Keys help Litho to set a unique identity on a component that represents a node in the component tree. Litho uses keys to keep track of component identity between layout changes and correctly identify a component as the target of a state update.

Based on its type and the key of its parent, Litho automatically sets a key on each component. However, there are situations when there may be a need to add, remove or rearrange components in the UI, or conditionally add certain components.

This page explains how keys are autogenerated by Litho and why sometimes it's necessary to provide manual keys when they can't be autogenerated.

As long as a component is rendered in the same node in the component tree (see the images, below), it will be assigned the same key. If that node changes position (for example, it's moved to a different parent or it changes position because other sibling nodes are removed or inserted), its key is not guaranteed to be same between UI updates.


This is an important consideration because Litho uses the key to determine which component to update when calling a state update and to correctly identify this component when traversing the tree and setting the new state value.

Automatically assigned keys​

Litho generates component keys based on their type and position relative to the parent, as shown in the folowing Component Tree.

Tree example

The key of a component is a concatenation of the following:

  • Parent's key - when the component is a child.
  • Component's key - determined by its type.
  • Deduplication ID - the position of this component between the other sibling components of the same type.

To reduce the chance of accidental key collision, there are other separators that are included in the key calculation but, for simplification, they are not included in this example.

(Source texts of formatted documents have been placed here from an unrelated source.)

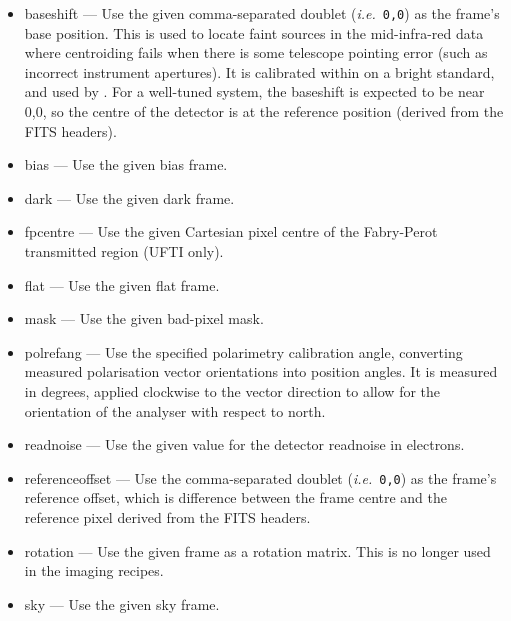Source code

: \documentclass[twoside,11pt,nolof]{starlink}
\begin{document}
\begin{itemize}

\item baseshift --- Use the given comma-separated doublet (\emph{{i.e.}}\ \texttt{0,0}) as the
frame's base position.  This is used to locate faint sources in the
mid-infra-red data where centroiding fails when there is some
telescope pointing error (such as incorrect instrument apertures).  It
is calibrated within  on a
bright standard, and used by
.  For a well-tuned
system, the baseshift is expected to be near 0,0, so the centre of the
detector is at the reference position (derived from the FITS headers).

\item bias --- Use the given bias frame.

\item dark --- Use the given dark frame.

\item fpcentre --- Use the given Cartesian pixel centre of the
Fabry-Perot transmitted region (UFTI only).

\item flat --- Use the given flat frame.

\item mask --- Use the given bad-pixel mask.

\item polrefang --- Use the specified polarimetry calibration angle,
converting measured polarisation vector orientations into position angles.
It is measured in degrees, applied clockwise to the vector direction
to allow for the orientation of the analyser with respect to north.

\item readnoise --- Use the given value for the detector readnoise in
electrons.

\item referenceoffset --- Use the comma-separated doublet
(\emph{{i.e.}}\ \texttt{0,0}) as the frame's reference offset, which is
difference between the frame centre and the reference pixel derived
from the FITS headers.

\item rotation --- Use the given frame as a rotation matrix.  This is
no longer used in the imaging recipes.

\item sky --- Use the given sky frame.

\end{itemize}
\end{document}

The following diagram shows the same Component Tree with added keys.

Tree example

Whenever a key collision is detected in a ComponentTree, which can happen when a parent component created multiple children components of the same type, Litho assigns a unique key to those siblings depending on their order. This means that the keys that are autogenerated are not stable if a component moves its position.

The following diagram shows the Component Tree with the first Row Component removed. Tree example

After the update, the second Row component in the initial tree is now the first child of type Row, so its key will change!

Litho was mapping this Row's state to its initial key, so all its state values will be reset after the update. Of greater consequence is that the state for that key will be associated with the next Row component, which is being assigned that key! You can imagine how this can lead to undesirable UI bugs.

Litho key autogeneration is best-effort, but cannot be fully determinist with a runtime implementation.

Assigning manual keys​

For dynamic UI hierarchies where components can change position, manual keys that are stable between UI updates must be assigned to components. The manual key will always take precedence over the autogenerated one.

In the Kotlin API, a manual key can be set via the built-in global `key()` method:
return Column(
style =
Style.onVisible {
if (!logOnce.value) {
// do some logging
logOnce.value = true
}) { // end_use_ref
if (isFirstCounterEnabled.value) {
key("first_row") {
Row {
text = "X",
textSize = 30.dp,
style =
Style.margin(all = 30.dp).onClick {

Setting manual keys is also a nifty way to force a component's state value to be initialised again based on the value of certain props for example, if the manual key is a function of those props.